Assigned task – Collect all lines below with the string "XAMPP".
(Provided data Opens)
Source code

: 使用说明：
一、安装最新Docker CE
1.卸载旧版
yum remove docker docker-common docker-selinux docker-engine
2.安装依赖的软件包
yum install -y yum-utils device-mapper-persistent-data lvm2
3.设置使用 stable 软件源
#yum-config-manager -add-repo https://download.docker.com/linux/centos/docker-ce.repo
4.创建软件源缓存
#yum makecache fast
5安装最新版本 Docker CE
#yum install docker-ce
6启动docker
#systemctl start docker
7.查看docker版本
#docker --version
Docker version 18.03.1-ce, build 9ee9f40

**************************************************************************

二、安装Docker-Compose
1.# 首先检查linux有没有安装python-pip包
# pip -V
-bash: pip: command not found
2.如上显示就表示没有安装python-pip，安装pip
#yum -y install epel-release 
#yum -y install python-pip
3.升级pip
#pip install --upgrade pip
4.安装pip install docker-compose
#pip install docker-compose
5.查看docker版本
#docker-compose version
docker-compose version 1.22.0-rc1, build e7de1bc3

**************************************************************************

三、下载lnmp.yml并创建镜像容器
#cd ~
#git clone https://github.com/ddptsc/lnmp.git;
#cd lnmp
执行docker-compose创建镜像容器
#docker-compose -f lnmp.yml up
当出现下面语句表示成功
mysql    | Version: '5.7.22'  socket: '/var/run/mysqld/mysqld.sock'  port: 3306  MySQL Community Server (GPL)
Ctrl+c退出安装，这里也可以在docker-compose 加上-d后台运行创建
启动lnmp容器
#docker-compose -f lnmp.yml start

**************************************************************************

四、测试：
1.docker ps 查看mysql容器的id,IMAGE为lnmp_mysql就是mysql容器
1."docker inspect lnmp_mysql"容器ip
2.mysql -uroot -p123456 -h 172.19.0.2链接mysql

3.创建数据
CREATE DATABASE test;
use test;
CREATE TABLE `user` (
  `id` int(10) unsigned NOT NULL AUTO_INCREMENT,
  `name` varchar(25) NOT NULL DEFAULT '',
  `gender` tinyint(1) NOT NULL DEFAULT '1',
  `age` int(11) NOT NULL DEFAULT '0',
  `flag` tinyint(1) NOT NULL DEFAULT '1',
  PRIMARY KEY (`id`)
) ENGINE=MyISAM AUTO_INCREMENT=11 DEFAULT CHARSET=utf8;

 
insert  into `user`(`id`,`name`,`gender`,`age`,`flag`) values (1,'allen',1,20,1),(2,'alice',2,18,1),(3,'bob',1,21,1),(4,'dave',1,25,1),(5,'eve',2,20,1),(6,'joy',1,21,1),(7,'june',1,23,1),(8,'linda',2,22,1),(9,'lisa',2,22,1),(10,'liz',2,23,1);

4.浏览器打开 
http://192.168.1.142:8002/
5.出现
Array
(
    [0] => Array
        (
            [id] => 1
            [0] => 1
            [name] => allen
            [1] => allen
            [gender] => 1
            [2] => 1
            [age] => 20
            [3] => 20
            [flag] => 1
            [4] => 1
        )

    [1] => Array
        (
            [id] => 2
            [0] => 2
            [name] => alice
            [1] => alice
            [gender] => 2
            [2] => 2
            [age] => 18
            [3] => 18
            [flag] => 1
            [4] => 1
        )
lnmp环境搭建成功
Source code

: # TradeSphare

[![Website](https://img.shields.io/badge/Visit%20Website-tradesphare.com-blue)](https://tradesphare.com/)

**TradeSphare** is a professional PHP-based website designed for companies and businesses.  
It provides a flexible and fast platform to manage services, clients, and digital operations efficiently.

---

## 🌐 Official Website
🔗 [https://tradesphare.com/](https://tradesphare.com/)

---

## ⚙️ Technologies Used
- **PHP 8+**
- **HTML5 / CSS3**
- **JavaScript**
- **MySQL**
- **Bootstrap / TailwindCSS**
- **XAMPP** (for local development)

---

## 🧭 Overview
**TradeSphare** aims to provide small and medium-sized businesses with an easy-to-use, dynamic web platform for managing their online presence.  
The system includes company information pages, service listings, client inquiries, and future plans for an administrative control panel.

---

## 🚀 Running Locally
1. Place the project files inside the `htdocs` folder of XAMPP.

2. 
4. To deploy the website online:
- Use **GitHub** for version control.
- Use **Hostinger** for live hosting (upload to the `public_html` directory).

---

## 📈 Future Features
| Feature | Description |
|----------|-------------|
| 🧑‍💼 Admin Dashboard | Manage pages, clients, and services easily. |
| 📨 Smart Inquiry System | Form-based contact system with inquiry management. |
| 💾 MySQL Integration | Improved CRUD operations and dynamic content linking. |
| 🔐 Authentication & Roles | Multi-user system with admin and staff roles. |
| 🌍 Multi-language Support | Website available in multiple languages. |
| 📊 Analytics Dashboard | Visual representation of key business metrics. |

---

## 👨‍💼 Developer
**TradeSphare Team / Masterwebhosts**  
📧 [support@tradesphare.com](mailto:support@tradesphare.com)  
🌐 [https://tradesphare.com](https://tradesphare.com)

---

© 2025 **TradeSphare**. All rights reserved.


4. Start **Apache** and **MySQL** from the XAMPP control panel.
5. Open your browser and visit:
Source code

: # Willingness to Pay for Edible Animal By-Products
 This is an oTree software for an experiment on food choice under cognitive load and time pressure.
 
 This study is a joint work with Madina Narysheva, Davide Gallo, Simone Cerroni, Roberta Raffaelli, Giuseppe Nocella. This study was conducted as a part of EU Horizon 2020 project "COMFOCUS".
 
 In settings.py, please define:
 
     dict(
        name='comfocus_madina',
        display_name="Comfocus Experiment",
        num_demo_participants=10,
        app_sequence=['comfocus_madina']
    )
(Provided data Closes)
Task response –
- **XAMPP** (for local development)
1. Place the project files inside the `htdocs` folder of XAMPP.
4. Start **Apache** and **MySQL** from the XAMPP control panel.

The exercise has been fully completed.